A rare example of a Māori-centred media project, her book Māori Television: The First Ten Years is believed to be the first in-depth study of Māori Television by university researchers. It is her first book, although she has written book chapters and articles in journals such as Arena, Continuum, Transnational Cinemas, Settler Colonial Studies and AlterNative: An International Journal of Indigenous Peoples.
Associate Professor Smith (Waitaha, Kati Māmoe and Kāi Tahu) says the work reflects her long-term commitment to the cultural politics attached to television, media and popular culture more generally. A women’s studies major whose PhD topic examined colonial stereotypes in arthouse cinema, Associate Professor Smith has always been interested in the politics of identity.
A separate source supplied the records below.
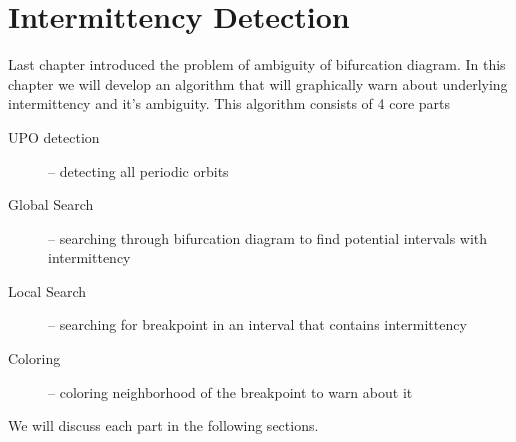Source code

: \chapter{Intermittency Detection}
Last chapter introduced the problem of ambiguity of bifurcation diagram.
In this chapter we will develop an algorithm that will graphically warn about underlying intermittency and it's ambiguity.
This algorithm consists of 4 core parts

\begin{description}
    \item [UPO detection] -- detecting all periodic orbits
	\item [Global Search] -- searching through bifurcation diagram to find potential intervals with intermittency
	\item [Local Search] -- searching for breakpoint in an interval that contains intermittency
	\item [Coloring] -- coloring neighborhood of the breakpoint to warn about it
\end{description}

We will discuss each part in the following sections.

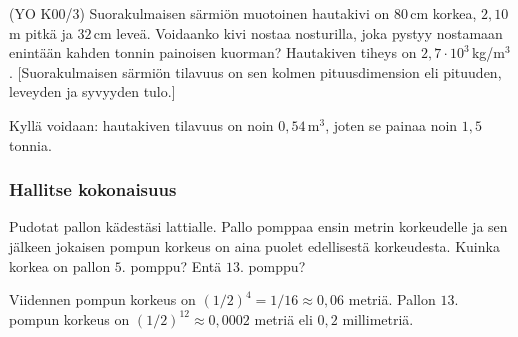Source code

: \begin{tehtavasivu}
\begin{tehtava}
(YO K00/3) Suorakulmaisen särmiön muotoinen hautakivi on $80$\,cm korkea, $2,10$\,m pitkä ja $32$\,cm leveä. Voidaanko kivi nostaa nosturilla, joka pystyy nostamaan enintään kahden tonnin painoisen kuorman? Hautakiven tiheys on $2,7 \cdot 10^3$\,kg/m$^3$. [Suorakulmaisen särmiön tilavuus on sen kolmen pituusdimension eli pituuden, leveyden ja syvyyden tulo.]
\begin{vastaus}
Kyllä voidaan: hautakiven tilavuus on noin $0,54$\,m$^3$, joten se painaa noin $1,5$ tonnia.
\end{vastaus}
\end{tehtava}


\subsubsection*{Hallitse kokonaisuus}

\begin{tehtava}
        Pudotat pallon kädestäsi lattialle. Pallo pomppaa ensin metrin korkeudelle ja sen jälkeen jokaisen pompun korkeus on aina puolet edellisestä korkeudesta. Kuinka korkea on pallon $5$. pomppu? Entä $13$. pomppu?     
        \begin{vastaus}
        Viidennen pompun korkeus on $(1/2)^4=1/16 \approx 0,06$ metriä. Pallon $13$. pompun korkeus on $(1/2)^{12} \approx 0,0002$ metriä eli $0,2$ millimetriä.
        \end{vastaus}
\end{tehtava}


\end{tehtavasivu}
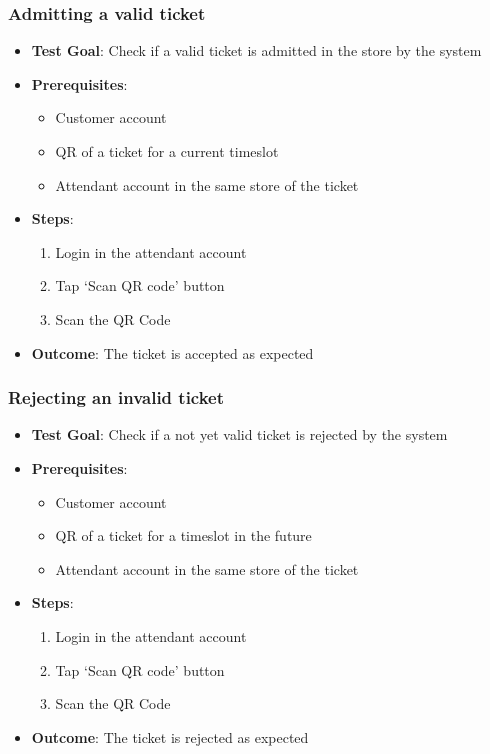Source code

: \subsubsection{Admitting a valid ticket}
\begin{itemize}
    \item \textbf{Test Goal}: Check if a valid ticket is admitted in the store by the system
    \item \textbf{Prerequisites}:
    \begin{itemize}
        \item Customer account
        \item QR of a ticket for a current timeslot
        \item Attendant account in the same store of the ticket
    \end{itemize}
    \item \textbf{Steps}:
        \begin{enumerate}
            \item Login in the attendant account
            \item Tap `Scan QR code' button
            \item Scan the QR Code
        \end{enumerate}
    \item \textbf{Outcome}: The ticket is accepted as expected
\end{itemize}
\subsubsection{Rejecting an invalid ticket}
\begin{itemize}
    \item \textbf{Test Goal}: Check if a not yet valid ticket is rejected by the system
    \item \textbf{Prerequisites}: 
    \begin{itemize}
        \item Customer account
        \item QR of a ticket for a timeslot in the future
        \item Attendant account in the same store of the ticket
    \end{itemize}
    \item \textbf{Steps}:
        \begin{enumerate}
            \item Login in the attendant account
            \item Tap `Scan QR code' button
            \item Scan the QR Code
        \end{enumerate}
    \item \textbf{Outcome}: The ticket is rejected as expected
\end{itemize}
Her book is the result of an externally funded project that was awarded a $770,000 Marsden Fund grant from Government funding managed by the Royal Society of New Zealand. The grant funded the three-year investigation into Māori Television’s contribution to political and cultural revitalisation for Māori, and how it has shaped notions of nationhood since its launch.
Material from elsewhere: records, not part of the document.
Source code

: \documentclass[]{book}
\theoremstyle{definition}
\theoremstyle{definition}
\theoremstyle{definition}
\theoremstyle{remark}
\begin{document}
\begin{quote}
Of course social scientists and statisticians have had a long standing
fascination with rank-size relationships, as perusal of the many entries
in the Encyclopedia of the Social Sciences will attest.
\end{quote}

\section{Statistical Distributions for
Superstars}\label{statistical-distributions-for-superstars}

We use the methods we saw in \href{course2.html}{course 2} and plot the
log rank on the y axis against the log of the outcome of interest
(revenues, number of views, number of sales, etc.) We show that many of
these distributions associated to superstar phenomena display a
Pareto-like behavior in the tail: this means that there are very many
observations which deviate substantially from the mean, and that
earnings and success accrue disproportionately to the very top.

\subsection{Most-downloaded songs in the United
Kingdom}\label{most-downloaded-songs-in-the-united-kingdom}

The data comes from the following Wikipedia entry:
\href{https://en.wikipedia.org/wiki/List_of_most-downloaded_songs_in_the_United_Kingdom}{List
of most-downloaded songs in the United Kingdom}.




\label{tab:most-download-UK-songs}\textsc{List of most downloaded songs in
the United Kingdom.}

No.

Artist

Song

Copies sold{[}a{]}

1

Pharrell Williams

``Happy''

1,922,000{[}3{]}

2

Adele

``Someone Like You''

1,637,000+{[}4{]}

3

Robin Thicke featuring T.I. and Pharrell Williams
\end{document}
Māori Television: The First 10 Years features interviews with more than 50 members of the Māori media sector, including language advocates, viewers, academics, independent producers and Māori Television staff members. For the first year of the project, Associate Professor Smith carried out the interviews along with Dr Sue Abel, from the Department of Māori Studies at the University of Auckland.
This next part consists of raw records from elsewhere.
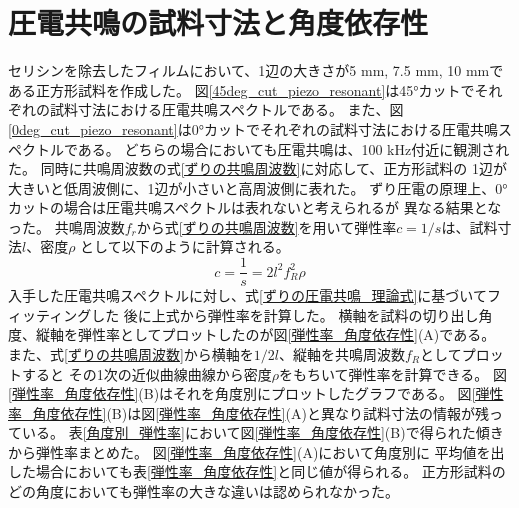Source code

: \documentclass[dvipdfmx,12pt,a4paper]{jreport}
\begin{document}
			\section{圧電共鳴の試料寸法と角度依存性}
			セリシンを除去したフィルムにおいて、1辺の大きさが5 mm, 7.5 mm, 10 mmである正方形試料を作成した。
			図\ref{45deg_cut_piezo_resonant}は45°カットでそれぞれの試料寸法における圧電共鳴スペクトルである。
			また、図\ref{0deg_cut_piezo_resonant}は0°カットでそれぞれの試料寸法における圧電共鳴スペクトルである。
			どちらの場合においても圧電共鳴は、100 kHz付近に観測された。
			同時に共鳴周波数の式\eqref{ずりの共鳴周波数}に対応して、正方形試料の
			1辺が大きいと低周波側に、1辺が小さいと高周波側に表れた。
			ずり圧電の原理上、0°カットの場合は圧電共鳴スペクトルは表れないと考えられるが
			異なる結果となった。
			共鳴周波数$f_r$から式\eqref{ずりの共鳴周波数}を用いて弾性率$c=1/s$は、試料寸法$l$、密度$\rho$
			として以下のように計算される。
			\begin{equation}
				c = \frac{1}{s} = 2l^2 f_R^2 \rho
			\end{equation}
			入手した圧電共鳴スペクトルに対し、式\eqref{ずりの圧電共鳴_理論式}に基づいてフィッティングした
			後に上式から弾性率を計算した。
			横軸を試料の切り出し角度、縦軸を弾性率としてプロットしたのが図\ref{弾性率_角度依存性}(A)である。
			また、式\eqref{ずりの共鳴周波数}から横軸を$1/2l$、縦軸を共鳴周波数$f_R$としてプロットすると
			その1次の近似曲線曲線から密度$\rho$をもちいて弾性率を計算できる。
			図\ref{弾性率_角度依存性}(B)はそれを角度別にプロットしたグラフである。
			図\ref{弾性率_角度依存性}(B)は図\ref{弾性率_角度依存性}(A)と異なり試料寸法の情報が残っている。
			表\ref{角度別_弾性率}において図\ref{弾性率_角度依存性}(B)で得られた傾きから弾性率まとめた。
			図\ref{弾性率_角度依存性}(A)において角度別に
			平均値を出した場合においても表\ref{弾性率_角度依存性}と同じ値が得られる。
			正方形試料のどの角度においても弾性率の大きな違いは認められなかった。
\end{document}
“The project took a media studies and Māori studies approach, drawing on interviews and focus groups as well as close analysis of policy documents and programming,” says Associate Professor Smith.
“I felt kōrero with Māori media sector participants was a very important aspect of the project. There’s a real richness to the stories told about delivering Māori television to its various audiences.
“To engage with this kōrero well, you have to be an empathetic and careful listener and be prepared to have your own thinking shifted, and enlivened, by those you have engaged with.”
When Māori Television was set up, its mandate was to protect and promote te reo Māori and tikanga Māori; to inform, educate and entertain a broad viewing audience; and to enrich New Zealand society, culture and heritage. As a Treaty of Waitangi-based organisation, says Associate Professor Smith, it is under pressure to be innovative and also inclusive.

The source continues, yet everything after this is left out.